[Data Boundary: Start]
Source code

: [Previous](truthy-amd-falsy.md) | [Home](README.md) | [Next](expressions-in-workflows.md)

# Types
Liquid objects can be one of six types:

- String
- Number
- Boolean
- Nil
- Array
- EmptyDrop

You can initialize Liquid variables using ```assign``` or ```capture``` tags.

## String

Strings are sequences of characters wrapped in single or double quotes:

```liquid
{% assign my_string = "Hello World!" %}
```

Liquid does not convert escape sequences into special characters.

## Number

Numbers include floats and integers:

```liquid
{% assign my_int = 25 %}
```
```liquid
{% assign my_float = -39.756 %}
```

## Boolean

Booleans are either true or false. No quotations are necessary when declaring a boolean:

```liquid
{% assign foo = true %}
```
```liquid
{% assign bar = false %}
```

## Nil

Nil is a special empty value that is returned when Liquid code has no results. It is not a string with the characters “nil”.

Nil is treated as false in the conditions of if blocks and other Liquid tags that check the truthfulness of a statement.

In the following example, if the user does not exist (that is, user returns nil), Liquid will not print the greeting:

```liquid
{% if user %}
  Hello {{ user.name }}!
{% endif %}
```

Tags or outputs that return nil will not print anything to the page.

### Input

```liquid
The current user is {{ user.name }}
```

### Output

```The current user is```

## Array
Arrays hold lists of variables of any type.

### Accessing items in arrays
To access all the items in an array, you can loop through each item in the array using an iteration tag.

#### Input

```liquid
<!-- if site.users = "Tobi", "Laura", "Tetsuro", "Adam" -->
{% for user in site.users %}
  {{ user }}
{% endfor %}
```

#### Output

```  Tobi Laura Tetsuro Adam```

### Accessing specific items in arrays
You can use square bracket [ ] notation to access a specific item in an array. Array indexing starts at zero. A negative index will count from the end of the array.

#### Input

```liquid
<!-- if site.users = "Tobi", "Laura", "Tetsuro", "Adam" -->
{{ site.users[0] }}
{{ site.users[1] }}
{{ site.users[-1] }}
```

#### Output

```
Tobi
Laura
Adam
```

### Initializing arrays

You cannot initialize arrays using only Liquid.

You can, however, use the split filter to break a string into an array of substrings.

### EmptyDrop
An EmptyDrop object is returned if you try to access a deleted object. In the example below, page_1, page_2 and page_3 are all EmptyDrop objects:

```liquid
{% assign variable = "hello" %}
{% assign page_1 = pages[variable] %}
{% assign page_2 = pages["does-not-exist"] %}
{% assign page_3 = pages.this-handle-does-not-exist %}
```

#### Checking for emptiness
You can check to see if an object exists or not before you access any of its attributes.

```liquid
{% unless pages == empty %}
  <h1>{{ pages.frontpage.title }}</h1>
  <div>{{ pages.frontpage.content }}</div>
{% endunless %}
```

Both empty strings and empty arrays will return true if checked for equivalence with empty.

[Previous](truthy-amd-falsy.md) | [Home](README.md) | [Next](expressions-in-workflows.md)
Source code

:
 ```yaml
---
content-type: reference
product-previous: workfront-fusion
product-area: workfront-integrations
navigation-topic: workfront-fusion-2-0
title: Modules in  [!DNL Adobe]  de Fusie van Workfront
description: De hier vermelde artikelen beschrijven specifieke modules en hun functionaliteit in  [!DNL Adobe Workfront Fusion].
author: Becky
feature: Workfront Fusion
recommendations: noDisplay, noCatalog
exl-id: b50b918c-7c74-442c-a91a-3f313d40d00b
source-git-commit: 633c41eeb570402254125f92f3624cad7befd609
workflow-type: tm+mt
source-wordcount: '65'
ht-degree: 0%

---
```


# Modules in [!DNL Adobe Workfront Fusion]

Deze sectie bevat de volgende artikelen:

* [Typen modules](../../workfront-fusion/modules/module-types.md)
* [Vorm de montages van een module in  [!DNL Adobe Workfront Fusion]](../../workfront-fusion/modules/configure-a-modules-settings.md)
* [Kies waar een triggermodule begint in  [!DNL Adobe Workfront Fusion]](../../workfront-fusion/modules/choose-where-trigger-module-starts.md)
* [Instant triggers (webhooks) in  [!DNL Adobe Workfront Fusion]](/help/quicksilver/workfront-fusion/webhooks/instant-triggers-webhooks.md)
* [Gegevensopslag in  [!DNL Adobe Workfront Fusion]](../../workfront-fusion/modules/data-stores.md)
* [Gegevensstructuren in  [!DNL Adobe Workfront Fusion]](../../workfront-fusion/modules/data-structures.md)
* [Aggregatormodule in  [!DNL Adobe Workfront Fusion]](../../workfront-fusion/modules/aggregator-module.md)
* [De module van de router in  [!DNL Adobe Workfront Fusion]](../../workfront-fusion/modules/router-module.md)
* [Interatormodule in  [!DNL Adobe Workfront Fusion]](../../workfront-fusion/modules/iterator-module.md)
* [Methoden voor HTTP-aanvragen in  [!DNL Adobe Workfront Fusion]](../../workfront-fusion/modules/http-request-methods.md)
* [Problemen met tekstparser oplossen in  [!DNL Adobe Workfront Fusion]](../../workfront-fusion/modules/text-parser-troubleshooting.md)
[Data Boundary: End]
Every line containing the string "items" is required; copy each such line from the data.

Exercise solution:
### Accessing items in arrays
To access all the items in an array, you can loop through each item in the array using an iteration tag.
### Accessing specific items in arrays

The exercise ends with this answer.